The performative turn

Previously used as a metaphor for theatricality, performance is now often employed as a heuristic principle to understand human behaviour. The assumption is that all human practices are ‘performed’, so that any action at whatever moment or location can be seen as a public presentation of the self. This methodological approach entered the social sciences and humanities in the 1990s but is rooted in the 1940s and 1950s. Underlying the performative turn was the need to conceptualize how human practices relate to their contexts in a way that went beyond the traditional sociological methods that did not problematize representation. Instead of focusing solely on given symbolic structures and texts, scholars stress the active, social construction of reality as well as the way that individual behaviour is determined by the context in which it occurs. Performance functions both as a metaphor and an analytical tool and thus provides a perspective for framing and analysing social and cultural phenomena.

What is performance?

Performance is a bodily practice that produces meaning.
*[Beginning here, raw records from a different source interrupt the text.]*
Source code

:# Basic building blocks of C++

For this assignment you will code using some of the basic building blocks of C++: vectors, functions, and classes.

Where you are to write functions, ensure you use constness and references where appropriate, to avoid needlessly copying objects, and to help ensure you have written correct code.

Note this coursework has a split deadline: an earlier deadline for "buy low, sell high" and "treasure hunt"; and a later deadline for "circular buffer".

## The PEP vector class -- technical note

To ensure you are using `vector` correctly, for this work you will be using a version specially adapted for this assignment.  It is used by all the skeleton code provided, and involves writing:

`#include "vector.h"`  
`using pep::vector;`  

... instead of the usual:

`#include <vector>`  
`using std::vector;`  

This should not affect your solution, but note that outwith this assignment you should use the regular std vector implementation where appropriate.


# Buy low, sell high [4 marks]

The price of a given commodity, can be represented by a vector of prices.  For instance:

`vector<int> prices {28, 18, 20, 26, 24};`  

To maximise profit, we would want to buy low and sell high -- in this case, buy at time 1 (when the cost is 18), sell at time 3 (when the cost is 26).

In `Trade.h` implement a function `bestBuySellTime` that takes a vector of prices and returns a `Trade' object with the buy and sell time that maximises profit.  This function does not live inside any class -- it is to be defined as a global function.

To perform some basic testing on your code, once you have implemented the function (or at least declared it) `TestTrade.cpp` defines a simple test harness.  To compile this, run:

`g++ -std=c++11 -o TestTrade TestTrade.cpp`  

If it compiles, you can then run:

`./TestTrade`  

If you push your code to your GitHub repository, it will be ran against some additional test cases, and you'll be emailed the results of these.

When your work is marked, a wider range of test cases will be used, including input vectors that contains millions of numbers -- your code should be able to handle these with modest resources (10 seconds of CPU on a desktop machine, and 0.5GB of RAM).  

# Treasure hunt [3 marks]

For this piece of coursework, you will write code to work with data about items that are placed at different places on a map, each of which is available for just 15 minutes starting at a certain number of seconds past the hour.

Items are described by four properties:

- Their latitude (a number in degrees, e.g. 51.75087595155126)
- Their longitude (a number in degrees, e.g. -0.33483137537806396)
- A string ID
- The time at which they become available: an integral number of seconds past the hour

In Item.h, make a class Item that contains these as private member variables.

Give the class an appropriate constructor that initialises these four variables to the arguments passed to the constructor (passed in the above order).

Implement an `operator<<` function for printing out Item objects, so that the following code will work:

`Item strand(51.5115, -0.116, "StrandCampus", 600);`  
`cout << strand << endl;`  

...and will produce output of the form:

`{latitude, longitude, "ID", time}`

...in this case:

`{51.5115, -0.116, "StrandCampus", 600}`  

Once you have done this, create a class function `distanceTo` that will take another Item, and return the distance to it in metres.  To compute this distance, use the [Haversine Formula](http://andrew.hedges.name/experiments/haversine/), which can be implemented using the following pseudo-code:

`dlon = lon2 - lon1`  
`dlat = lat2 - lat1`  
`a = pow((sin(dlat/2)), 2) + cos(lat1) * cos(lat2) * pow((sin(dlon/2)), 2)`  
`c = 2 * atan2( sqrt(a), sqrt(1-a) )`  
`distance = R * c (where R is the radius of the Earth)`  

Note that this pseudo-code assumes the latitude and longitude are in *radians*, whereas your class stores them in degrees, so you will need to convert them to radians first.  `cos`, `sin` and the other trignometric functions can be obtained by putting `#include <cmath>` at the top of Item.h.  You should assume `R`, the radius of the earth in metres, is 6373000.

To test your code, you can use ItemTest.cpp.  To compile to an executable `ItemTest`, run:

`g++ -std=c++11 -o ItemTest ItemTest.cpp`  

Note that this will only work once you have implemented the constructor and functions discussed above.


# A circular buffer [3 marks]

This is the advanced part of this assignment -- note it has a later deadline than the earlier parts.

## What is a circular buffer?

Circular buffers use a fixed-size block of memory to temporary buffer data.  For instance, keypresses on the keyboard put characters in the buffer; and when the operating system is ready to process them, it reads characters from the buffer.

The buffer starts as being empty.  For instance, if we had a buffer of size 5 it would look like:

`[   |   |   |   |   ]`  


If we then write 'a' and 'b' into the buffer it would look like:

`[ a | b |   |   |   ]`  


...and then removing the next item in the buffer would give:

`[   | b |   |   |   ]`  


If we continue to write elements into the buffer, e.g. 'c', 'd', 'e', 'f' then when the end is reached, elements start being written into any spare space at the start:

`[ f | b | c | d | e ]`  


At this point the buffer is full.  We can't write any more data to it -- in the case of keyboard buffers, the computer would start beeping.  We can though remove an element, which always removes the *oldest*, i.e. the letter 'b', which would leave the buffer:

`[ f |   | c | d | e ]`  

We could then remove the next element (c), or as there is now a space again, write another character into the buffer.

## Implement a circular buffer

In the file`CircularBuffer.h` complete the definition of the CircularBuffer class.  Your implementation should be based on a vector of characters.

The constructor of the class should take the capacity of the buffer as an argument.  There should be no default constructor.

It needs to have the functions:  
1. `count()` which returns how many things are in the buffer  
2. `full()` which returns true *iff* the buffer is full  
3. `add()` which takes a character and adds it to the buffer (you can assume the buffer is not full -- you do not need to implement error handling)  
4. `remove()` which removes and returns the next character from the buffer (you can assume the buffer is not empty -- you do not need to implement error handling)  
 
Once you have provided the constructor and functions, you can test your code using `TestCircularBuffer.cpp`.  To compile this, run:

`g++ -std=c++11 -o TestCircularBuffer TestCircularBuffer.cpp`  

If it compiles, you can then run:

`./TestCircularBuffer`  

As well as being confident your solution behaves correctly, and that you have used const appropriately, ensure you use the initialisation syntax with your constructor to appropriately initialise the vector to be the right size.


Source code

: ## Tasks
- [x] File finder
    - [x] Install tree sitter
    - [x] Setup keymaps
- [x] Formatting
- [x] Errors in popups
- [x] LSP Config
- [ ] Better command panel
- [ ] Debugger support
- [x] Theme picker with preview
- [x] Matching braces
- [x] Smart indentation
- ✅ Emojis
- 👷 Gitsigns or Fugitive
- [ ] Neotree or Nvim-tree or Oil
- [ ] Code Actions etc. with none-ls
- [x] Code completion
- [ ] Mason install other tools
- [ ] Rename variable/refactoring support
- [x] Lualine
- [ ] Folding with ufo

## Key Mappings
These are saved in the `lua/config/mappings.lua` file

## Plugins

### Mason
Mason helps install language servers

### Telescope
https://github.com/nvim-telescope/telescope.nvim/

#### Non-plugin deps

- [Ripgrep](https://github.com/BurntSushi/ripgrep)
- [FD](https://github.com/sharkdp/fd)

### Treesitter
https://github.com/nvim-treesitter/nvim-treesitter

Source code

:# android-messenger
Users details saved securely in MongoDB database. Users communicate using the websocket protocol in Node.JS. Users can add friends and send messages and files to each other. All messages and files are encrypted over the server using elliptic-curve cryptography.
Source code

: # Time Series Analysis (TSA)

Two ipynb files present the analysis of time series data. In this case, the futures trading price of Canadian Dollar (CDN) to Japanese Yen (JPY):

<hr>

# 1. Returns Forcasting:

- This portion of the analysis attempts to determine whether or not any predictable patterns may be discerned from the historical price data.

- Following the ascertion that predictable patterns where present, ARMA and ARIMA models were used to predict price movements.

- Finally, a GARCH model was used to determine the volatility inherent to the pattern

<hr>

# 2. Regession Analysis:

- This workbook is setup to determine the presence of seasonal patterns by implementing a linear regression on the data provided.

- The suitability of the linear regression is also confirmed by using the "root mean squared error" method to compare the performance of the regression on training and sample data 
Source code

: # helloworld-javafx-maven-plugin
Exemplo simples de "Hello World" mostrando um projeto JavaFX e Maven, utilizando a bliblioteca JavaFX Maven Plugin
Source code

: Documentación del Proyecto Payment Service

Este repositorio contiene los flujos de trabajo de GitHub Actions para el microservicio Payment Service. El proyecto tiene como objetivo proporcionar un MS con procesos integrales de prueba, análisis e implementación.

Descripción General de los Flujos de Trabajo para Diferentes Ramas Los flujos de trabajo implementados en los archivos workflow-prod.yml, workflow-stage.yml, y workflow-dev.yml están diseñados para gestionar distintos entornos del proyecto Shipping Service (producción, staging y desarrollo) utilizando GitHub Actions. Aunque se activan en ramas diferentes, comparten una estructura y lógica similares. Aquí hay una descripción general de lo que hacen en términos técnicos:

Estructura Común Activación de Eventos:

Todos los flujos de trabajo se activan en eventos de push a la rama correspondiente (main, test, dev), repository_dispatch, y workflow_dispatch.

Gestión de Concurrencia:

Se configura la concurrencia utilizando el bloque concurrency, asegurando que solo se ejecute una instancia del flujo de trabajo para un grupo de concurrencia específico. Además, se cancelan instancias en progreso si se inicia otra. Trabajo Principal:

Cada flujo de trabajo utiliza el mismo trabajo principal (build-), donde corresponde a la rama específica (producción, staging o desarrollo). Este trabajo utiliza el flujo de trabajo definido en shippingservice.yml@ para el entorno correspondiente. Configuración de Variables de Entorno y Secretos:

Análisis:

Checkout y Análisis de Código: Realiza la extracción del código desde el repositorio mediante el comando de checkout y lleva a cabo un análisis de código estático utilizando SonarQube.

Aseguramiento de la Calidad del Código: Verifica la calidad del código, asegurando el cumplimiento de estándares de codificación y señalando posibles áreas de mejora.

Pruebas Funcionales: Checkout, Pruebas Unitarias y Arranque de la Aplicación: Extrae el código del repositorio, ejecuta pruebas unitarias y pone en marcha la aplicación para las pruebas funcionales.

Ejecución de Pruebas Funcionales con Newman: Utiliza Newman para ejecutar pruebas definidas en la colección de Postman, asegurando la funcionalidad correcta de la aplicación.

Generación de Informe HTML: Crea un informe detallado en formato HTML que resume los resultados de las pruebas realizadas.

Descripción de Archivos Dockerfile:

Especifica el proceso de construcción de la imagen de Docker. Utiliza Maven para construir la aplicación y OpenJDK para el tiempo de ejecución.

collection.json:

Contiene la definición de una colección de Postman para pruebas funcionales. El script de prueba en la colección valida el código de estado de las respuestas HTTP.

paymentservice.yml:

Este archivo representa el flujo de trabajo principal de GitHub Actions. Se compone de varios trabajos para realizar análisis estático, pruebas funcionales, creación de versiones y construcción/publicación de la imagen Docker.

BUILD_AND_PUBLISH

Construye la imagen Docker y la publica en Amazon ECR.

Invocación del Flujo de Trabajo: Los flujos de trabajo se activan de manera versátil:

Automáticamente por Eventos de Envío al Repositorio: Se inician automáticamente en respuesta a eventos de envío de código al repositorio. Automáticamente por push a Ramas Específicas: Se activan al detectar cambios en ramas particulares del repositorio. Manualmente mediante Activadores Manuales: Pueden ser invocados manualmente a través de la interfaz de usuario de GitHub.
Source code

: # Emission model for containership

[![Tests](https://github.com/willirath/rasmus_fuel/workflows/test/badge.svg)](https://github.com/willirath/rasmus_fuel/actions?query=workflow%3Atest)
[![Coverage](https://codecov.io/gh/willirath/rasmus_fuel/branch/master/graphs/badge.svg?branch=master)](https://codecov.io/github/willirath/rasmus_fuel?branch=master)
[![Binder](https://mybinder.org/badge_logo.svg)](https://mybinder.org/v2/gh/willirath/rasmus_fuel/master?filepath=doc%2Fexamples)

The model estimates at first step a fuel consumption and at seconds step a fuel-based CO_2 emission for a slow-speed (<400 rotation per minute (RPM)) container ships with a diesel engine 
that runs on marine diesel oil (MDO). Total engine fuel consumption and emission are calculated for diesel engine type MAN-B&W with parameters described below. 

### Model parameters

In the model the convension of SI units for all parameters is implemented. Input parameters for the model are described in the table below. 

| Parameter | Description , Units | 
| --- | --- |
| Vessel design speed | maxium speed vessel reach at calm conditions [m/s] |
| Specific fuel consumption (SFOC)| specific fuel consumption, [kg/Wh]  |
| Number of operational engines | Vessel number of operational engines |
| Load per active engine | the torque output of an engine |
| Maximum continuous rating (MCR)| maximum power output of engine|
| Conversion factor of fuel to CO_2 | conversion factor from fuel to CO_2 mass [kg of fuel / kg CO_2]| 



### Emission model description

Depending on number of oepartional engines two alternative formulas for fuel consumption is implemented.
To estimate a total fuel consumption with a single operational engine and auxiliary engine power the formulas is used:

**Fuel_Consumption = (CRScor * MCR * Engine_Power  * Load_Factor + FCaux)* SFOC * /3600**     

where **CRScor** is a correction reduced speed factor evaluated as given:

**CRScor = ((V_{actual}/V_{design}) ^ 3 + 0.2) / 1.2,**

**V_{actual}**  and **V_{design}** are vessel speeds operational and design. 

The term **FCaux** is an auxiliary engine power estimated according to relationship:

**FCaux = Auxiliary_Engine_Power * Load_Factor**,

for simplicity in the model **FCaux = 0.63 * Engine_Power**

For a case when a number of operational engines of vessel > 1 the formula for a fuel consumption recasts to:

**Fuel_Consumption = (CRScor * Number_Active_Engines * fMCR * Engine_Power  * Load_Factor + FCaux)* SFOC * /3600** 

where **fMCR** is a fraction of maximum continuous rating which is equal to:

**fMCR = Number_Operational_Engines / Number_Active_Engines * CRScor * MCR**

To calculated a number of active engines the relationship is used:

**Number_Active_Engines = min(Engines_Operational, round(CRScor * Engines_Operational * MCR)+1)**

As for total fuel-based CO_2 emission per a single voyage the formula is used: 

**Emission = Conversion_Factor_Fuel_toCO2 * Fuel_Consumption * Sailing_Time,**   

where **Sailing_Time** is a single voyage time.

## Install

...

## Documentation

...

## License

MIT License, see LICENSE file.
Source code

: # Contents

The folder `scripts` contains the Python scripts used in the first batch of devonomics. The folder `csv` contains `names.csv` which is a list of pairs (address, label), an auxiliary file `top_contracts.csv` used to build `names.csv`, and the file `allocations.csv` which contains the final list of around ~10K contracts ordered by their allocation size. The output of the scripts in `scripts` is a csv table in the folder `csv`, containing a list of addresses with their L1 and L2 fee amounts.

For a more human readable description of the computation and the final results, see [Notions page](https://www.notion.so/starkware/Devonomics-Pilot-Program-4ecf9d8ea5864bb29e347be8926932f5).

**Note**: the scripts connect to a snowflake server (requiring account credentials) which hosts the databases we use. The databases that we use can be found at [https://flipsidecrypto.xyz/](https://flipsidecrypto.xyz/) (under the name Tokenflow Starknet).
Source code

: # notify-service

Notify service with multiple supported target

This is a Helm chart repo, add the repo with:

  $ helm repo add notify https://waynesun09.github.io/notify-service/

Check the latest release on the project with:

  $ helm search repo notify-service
It is the presentation or ‘re-actualization’ of symbolic systems through living bodies as well as lifeless mediating objects, such as architecture.[1] In the academic field, as opposed to the domain of the performing arts, the concept of performance is generally used to highlight dynamic interactions between social actors or between a social actor and his or her immediate environment.

Performance is an equivocal concept and for the purpose of analysis it is useful to distinguish between two senses of ‘performance’. In the more formal sense, performance refers to a framed event. Performance in this sense is an enactment out of convention and tradition. Founder of the discipline of performance studies Richard Schechner dubs this category ‘is-performance’.[2] In a weaker sense, performance refers to the informal scenarios of daily life, suggesting that everyday practices are ‘performed’. Schechner called this the ‘as-performance’.[3] Generally the performative turn is concerned with the latter, although the two senses of performance should be seen as ends of a spectrum rather than distinct categories.[4]

I wanted to point out the importance of the term (and concept of) “Performance” before we move to the next chapter or before I forget. It’s a real and important concept in much of postmodern theory, and an essential concept for Penner.

Penner takes the opportunity to begin building a contrast between what can be performed on page 63:

We might call this a preformative nihilism that performs or displays our secular condition.

We don’t usually think of nihilism as something performative. But he repeats the concept a few pages (66) later in speaking of the economic aspects of the apologetics industry:

When this happens, “defending the faith” boarders on a nihilistic performance.

By talking about nihilism in this way, Penner is not only describing the futility of the modern apologetics paradigm, but reminding us that what we do, reflects or puts to public view and scrutiny what we believe. It shows the world what our faith is and is like.

This gets to Penner’s oft-repeated phrase “how we believe.” While he does mean “the way in which” as well as “how we come to”, there is more. Believing, having faith, is something we do with our bodies in the context of our lives. We carry our beliefs out and demonstrate the content and objects of our faith as we perform the day to day of our lives.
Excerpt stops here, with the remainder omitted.